RECORDS SHOWN |
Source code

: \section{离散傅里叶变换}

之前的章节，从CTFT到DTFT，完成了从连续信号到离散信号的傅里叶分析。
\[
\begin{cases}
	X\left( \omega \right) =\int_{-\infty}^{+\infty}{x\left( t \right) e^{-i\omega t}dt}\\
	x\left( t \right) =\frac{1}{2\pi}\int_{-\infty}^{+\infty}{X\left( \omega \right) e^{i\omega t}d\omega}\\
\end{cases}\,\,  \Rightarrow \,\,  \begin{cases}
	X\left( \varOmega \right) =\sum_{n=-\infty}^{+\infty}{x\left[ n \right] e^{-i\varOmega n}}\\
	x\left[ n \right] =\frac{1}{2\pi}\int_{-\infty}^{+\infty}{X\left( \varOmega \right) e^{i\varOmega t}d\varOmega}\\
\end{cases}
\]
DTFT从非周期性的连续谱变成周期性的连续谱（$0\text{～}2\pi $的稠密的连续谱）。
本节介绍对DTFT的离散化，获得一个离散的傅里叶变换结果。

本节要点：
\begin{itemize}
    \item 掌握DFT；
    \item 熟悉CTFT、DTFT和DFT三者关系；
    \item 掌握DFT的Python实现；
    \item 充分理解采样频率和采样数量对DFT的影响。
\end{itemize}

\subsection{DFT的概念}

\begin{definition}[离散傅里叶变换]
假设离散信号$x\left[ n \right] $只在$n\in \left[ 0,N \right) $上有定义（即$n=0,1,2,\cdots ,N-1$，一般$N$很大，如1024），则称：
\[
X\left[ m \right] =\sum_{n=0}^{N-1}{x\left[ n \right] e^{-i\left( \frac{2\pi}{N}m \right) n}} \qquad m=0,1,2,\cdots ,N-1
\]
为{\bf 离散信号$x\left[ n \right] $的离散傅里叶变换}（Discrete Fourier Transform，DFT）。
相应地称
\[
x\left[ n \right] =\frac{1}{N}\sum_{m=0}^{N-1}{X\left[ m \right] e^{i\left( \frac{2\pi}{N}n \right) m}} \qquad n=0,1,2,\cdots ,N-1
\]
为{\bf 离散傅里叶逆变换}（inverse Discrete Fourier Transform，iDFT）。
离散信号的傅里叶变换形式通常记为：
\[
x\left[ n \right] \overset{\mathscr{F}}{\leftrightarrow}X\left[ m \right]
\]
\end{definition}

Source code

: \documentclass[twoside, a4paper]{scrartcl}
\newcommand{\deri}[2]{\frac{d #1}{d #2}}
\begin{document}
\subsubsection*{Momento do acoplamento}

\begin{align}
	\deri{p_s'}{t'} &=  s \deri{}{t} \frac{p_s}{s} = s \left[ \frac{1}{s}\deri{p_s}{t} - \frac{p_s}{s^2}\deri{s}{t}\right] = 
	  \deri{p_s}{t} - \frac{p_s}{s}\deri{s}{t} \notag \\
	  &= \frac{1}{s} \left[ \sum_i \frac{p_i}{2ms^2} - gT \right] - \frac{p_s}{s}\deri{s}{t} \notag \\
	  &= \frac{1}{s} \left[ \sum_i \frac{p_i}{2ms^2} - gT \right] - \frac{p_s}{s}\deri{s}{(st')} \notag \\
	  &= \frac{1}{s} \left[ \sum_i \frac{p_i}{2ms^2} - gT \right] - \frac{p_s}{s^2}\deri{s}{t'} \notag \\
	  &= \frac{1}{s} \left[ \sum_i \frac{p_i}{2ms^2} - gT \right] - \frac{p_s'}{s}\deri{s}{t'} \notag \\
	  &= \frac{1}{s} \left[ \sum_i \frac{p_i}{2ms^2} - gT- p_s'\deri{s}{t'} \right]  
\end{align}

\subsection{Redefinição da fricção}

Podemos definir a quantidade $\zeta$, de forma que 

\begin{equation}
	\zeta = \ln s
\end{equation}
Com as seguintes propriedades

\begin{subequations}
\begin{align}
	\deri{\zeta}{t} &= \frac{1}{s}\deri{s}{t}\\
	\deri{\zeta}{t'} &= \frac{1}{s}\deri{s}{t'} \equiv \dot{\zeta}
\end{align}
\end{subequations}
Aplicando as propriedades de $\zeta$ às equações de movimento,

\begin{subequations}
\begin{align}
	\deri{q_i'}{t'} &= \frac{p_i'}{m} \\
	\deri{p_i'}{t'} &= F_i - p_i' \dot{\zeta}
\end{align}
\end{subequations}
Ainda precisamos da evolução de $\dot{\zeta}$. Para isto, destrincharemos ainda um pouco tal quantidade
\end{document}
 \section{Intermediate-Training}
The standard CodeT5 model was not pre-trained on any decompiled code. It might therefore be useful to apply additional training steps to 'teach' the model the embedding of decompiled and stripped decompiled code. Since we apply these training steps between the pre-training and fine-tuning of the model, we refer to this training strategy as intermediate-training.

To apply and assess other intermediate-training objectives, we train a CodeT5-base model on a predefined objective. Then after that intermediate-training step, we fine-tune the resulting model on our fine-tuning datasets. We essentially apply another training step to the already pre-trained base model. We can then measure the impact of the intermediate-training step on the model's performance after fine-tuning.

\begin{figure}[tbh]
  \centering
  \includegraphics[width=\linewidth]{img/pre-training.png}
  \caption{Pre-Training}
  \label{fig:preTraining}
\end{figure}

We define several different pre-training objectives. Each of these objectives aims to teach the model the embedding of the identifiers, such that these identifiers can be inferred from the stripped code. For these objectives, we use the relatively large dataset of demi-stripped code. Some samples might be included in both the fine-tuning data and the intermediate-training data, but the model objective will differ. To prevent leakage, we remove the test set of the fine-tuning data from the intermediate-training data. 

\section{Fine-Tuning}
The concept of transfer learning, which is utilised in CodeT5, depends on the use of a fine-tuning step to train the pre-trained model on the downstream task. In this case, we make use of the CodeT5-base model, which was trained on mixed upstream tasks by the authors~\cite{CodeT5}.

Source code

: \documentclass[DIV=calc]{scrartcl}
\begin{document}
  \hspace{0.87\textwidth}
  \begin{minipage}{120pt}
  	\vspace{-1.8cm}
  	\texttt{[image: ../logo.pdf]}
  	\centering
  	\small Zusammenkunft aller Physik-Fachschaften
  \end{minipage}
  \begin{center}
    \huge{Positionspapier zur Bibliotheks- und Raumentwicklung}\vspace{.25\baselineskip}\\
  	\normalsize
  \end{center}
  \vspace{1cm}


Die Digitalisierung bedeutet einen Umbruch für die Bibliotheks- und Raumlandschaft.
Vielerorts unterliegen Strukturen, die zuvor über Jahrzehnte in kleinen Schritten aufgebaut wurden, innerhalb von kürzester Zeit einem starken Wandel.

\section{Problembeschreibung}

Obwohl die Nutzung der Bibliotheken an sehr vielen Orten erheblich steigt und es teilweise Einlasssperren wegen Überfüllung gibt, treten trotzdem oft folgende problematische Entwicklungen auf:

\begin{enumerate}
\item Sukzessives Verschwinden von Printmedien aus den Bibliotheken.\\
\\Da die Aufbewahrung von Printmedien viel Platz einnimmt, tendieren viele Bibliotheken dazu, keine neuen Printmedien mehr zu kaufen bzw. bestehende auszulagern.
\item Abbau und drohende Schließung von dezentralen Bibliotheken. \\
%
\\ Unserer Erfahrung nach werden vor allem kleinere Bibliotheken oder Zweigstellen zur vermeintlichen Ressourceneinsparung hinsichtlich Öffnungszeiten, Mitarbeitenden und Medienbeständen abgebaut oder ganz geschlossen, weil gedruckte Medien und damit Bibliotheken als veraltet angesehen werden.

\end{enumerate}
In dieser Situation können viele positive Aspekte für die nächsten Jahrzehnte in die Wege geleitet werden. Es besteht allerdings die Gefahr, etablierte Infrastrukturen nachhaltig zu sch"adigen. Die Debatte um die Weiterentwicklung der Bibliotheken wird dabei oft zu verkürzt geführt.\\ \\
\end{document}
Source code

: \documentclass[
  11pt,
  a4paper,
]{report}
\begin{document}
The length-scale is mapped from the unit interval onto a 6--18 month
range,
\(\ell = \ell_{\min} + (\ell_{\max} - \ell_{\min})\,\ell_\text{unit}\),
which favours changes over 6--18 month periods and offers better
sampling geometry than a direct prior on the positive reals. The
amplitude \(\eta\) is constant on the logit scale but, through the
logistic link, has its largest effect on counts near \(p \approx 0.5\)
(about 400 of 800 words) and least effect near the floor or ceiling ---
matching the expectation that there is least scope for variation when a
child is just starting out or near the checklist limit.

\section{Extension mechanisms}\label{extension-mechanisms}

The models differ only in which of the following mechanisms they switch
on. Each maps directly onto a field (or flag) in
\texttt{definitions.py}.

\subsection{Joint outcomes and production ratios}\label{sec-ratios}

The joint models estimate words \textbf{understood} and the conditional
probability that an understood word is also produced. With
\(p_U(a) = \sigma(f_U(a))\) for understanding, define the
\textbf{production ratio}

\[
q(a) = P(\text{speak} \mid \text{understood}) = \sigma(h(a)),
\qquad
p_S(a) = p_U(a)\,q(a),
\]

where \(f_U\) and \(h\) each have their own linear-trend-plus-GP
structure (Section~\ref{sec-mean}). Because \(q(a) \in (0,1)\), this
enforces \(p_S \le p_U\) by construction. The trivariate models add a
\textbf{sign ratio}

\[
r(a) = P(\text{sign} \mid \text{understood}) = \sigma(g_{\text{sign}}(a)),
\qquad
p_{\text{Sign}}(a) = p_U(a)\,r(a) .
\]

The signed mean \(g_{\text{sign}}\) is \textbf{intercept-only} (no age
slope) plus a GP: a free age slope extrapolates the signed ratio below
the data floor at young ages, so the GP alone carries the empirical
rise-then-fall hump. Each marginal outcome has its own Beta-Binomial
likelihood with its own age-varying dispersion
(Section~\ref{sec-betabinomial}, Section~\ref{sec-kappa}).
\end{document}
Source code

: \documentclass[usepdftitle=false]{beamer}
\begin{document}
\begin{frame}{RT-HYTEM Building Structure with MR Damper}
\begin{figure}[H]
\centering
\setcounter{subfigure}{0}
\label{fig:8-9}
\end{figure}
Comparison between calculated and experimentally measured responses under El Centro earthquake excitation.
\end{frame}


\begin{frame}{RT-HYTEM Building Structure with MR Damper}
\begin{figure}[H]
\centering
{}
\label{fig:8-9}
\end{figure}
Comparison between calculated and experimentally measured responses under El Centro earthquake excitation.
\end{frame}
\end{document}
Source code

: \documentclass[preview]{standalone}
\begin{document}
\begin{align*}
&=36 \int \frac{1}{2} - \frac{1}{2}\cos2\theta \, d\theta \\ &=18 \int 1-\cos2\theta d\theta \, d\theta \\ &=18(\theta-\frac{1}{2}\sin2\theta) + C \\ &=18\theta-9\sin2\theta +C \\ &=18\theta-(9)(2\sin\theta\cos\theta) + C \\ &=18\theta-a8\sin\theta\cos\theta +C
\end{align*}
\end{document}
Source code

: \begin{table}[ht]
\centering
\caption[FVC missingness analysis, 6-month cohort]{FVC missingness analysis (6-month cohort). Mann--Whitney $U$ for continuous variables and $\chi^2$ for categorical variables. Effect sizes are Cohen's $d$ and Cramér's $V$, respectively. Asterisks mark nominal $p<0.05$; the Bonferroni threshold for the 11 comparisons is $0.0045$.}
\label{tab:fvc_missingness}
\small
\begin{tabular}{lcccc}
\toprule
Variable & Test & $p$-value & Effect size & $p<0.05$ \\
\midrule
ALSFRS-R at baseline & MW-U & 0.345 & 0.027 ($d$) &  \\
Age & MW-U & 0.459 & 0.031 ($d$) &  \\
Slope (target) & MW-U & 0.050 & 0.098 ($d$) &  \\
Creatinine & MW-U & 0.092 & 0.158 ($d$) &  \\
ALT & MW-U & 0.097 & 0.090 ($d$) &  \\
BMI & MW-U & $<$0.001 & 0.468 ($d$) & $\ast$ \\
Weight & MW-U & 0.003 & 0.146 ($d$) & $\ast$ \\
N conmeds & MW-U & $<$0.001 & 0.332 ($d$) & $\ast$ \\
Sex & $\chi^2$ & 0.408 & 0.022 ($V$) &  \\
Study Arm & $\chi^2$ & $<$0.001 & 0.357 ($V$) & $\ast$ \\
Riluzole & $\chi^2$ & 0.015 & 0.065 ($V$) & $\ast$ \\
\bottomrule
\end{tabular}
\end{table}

YOUR ASSIGNMENT | Using the records above, report each line with the string "these".

EXPECTED ANSWER |
The standard CodeT5 model was not pre-trained on any decompiled code. It might therefore be useful to apply additional training steps to 'teach' the model the embedding of decompiled and stripped decompiled code. Since we apply these training steps between the pre-training and fine-tuning of the model, we refer to this training strategy as intermediate-training.
We define several different pre-training objectives. Each of these objectives aims to teach the model the embedding of the identifiers, such that these identifiers can be inferred from the stripped code. For these objectives, we use the relatively large dataset of demi-stripped code. Some samples might be included in both the fine-tuning data and the intermediate-training data, but the model objective will differ. To prevent leakage, we remove the test set of the fine-tuning data from the intermediate-training data. 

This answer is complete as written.